Kimsenin belki de kolay kolay ele alamayacağı konuyu; kadın gözüyle bir yazar olarak ele alması eserde ayrıcalık ve de farklılık göstermektedir. Olayları bilerek ve kime ne söyleyeceğini mektup serisi olarak anlatması da işin bir başka boyutudur. Normal bir roman olarak bu ve benzeri konuları işleyen yazar çok olmuştur ama işi mektup boyutuyla ele alan zor bulunur. Bunun için yazarımız Aysun Eliş'i kutlamak gerekir. Kitabı okuyan mutlak bir ders çıkaracaktır.

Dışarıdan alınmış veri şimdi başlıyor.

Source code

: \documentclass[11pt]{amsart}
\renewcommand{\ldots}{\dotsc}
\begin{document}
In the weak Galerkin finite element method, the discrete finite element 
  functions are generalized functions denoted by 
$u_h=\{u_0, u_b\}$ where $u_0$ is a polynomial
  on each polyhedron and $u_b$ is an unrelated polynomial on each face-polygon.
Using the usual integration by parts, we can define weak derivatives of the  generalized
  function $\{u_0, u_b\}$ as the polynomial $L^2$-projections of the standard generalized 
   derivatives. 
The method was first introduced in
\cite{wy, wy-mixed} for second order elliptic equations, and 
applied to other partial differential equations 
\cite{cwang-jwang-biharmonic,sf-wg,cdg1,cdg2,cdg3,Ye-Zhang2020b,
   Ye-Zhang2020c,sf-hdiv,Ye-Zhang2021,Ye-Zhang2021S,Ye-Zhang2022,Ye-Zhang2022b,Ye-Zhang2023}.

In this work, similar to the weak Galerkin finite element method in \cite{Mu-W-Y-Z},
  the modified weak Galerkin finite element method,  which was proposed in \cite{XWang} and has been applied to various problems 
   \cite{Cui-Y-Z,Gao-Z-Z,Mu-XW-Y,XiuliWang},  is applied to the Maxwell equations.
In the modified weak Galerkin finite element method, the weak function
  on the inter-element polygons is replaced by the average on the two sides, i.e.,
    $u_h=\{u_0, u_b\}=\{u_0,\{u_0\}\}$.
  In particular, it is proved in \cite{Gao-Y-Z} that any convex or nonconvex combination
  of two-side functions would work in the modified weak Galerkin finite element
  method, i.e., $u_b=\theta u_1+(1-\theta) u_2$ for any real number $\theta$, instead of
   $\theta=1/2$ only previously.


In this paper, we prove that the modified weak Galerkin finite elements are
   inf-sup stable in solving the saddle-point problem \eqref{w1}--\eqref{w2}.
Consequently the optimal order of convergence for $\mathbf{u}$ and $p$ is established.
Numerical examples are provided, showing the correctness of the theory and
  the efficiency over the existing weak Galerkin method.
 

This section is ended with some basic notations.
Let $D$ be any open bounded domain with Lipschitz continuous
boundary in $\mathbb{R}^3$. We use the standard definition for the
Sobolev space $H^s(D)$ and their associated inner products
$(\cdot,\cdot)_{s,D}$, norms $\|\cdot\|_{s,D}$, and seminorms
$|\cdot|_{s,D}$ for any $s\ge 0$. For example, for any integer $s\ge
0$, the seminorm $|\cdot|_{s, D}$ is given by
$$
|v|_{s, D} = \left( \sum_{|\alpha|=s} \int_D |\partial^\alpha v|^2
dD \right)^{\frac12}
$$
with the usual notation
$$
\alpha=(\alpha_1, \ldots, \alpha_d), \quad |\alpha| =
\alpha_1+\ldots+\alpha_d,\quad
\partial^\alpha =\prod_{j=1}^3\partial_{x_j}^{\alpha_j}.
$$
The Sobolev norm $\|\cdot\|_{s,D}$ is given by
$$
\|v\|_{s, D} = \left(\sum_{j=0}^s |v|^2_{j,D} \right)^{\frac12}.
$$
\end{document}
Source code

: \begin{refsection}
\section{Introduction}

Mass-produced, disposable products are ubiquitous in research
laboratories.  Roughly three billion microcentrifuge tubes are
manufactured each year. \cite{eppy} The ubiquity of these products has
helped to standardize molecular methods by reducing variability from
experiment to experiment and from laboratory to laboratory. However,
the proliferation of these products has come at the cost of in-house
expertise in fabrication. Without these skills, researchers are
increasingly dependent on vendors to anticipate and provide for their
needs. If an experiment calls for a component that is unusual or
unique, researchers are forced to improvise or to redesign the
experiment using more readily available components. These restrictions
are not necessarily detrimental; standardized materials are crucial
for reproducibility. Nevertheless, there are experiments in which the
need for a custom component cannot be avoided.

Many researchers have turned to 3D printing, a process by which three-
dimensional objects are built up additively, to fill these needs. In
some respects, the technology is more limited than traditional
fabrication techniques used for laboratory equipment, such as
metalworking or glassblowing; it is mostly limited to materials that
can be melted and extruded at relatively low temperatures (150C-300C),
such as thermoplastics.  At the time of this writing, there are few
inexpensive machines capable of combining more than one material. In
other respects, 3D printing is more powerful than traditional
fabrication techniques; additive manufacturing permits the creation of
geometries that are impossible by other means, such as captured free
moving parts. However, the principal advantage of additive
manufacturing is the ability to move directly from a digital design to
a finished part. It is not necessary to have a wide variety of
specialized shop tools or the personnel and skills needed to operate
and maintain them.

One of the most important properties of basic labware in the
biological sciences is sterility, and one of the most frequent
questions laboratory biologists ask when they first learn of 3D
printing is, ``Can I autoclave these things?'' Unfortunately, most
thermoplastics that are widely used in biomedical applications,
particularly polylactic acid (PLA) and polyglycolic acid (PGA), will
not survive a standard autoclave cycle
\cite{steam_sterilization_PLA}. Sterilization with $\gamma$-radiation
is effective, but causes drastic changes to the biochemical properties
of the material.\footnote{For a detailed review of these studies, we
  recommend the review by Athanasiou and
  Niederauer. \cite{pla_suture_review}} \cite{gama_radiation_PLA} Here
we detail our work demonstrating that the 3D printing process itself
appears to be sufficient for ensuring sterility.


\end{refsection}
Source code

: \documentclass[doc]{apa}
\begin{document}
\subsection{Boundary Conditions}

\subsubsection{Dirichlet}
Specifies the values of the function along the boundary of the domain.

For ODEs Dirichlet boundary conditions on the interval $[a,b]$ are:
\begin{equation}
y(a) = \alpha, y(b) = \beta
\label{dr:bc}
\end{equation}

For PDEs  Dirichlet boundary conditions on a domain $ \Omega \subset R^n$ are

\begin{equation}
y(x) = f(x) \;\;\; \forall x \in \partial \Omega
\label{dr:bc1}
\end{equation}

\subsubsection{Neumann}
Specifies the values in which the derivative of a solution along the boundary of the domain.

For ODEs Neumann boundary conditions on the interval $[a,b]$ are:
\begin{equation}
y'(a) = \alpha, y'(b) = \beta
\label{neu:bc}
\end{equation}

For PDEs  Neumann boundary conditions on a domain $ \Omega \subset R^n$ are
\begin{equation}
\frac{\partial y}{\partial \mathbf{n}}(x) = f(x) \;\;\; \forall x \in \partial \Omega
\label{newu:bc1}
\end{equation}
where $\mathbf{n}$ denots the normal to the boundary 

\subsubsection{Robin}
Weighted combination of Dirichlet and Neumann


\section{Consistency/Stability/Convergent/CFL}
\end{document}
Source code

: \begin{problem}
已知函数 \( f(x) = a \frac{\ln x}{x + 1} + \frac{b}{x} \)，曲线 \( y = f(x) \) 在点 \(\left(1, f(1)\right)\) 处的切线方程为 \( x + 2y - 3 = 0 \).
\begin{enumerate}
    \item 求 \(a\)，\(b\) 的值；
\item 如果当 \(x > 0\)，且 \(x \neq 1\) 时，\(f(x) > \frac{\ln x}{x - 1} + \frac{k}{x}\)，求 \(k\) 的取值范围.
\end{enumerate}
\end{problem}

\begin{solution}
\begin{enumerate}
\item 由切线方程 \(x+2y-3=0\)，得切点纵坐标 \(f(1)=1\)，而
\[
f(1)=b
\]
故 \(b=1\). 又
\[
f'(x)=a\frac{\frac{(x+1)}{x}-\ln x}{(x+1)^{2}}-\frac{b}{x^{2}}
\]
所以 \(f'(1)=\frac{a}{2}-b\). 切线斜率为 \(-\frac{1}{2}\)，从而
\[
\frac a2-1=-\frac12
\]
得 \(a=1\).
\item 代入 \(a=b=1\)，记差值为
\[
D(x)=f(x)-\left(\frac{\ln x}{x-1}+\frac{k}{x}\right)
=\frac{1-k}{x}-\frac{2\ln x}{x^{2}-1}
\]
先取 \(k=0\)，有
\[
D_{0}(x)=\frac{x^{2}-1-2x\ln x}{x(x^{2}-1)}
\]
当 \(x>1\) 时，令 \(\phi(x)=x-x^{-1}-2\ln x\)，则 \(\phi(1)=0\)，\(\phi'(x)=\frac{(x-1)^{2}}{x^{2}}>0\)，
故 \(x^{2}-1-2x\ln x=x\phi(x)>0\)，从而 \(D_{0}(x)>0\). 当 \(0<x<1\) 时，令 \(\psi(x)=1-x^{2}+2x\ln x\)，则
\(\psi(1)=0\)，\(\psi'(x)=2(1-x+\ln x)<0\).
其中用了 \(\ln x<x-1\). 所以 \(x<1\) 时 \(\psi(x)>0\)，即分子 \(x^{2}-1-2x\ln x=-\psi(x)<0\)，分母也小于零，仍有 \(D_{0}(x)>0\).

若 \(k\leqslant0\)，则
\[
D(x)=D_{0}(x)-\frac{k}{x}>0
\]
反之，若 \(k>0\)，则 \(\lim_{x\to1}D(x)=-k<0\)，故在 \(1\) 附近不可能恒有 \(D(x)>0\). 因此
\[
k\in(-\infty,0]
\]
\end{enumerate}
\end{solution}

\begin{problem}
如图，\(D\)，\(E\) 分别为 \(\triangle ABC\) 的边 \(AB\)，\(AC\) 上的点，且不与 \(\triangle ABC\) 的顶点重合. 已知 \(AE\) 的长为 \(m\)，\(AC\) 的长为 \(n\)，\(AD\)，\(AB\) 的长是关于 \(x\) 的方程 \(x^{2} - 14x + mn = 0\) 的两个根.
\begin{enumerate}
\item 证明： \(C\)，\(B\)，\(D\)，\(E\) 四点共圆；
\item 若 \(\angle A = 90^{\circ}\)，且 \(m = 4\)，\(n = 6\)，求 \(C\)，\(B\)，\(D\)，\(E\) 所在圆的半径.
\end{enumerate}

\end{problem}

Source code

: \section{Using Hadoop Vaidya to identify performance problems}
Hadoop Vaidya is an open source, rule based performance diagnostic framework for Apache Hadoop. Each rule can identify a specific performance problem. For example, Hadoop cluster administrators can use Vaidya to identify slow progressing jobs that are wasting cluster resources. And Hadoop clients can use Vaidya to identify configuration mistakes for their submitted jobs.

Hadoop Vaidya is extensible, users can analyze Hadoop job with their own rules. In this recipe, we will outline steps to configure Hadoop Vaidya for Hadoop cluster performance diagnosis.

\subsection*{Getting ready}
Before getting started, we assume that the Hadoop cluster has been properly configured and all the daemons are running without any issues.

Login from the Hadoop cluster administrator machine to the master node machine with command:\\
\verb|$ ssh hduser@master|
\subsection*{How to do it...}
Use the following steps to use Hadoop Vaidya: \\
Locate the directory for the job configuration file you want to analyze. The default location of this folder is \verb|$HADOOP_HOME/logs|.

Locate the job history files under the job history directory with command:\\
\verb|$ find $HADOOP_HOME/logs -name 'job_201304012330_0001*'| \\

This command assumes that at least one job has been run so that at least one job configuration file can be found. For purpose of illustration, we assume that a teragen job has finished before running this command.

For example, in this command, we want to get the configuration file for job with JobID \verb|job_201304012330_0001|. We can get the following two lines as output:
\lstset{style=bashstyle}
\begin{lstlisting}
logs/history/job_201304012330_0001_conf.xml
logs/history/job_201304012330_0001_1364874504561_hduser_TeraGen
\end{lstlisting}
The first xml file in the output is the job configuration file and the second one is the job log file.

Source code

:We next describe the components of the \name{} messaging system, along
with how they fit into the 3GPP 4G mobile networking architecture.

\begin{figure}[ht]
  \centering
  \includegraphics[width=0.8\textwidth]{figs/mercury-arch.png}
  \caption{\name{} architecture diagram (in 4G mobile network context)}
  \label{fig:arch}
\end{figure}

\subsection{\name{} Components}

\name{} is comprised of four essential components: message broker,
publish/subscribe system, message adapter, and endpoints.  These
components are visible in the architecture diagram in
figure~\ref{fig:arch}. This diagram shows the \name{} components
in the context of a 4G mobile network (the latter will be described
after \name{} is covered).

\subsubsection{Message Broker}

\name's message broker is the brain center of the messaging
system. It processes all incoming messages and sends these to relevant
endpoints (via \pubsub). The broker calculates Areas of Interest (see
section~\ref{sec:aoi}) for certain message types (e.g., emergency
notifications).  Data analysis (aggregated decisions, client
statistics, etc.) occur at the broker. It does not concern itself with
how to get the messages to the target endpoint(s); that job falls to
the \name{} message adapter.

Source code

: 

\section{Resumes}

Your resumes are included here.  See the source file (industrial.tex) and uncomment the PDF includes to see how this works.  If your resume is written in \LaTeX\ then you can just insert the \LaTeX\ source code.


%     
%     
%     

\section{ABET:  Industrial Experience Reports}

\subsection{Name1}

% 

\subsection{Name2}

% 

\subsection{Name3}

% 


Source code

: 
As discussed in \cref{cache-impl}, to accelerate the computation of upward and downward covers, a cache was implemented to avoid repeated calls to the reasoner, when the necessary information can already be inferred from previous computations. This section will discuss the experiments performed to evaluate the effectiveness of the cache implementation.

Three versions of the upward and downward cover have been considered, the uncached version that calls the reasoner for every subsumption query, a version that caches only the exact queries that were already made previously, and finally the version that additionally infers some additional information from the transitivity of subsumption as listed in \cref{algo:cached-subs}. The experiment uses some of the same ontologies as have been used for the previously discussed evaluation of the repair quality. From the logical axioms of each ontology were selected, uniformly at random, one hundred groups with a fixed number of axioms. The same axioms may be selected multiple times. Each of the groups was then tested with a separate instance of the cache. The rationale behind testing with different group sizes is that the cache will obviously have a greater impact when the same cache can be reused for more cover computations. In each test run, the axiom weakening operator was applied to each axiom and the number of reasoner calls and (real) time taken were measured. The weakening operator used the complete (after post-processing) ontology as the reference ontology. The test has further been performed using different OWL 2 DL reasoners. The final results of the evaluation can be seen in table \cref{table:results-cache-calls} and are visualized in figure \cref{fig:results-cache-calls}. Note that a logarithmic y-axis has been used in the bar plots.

Eserin bir yerinde bakınız yazarımız ne söylüyor: "Evlilik nasıl renklendirilir heyecanı biten bir evlilik nasıl kurtarılır eşler arası iletişim nasıl geliştirilir gibi sorunlara yöneldim." Derken yazarımız eserinde bir evlilik oyunundan söz etmeye gerek kalmadan açık ve net bir anlatım ile sorgulama yapıyor günlük hayattan.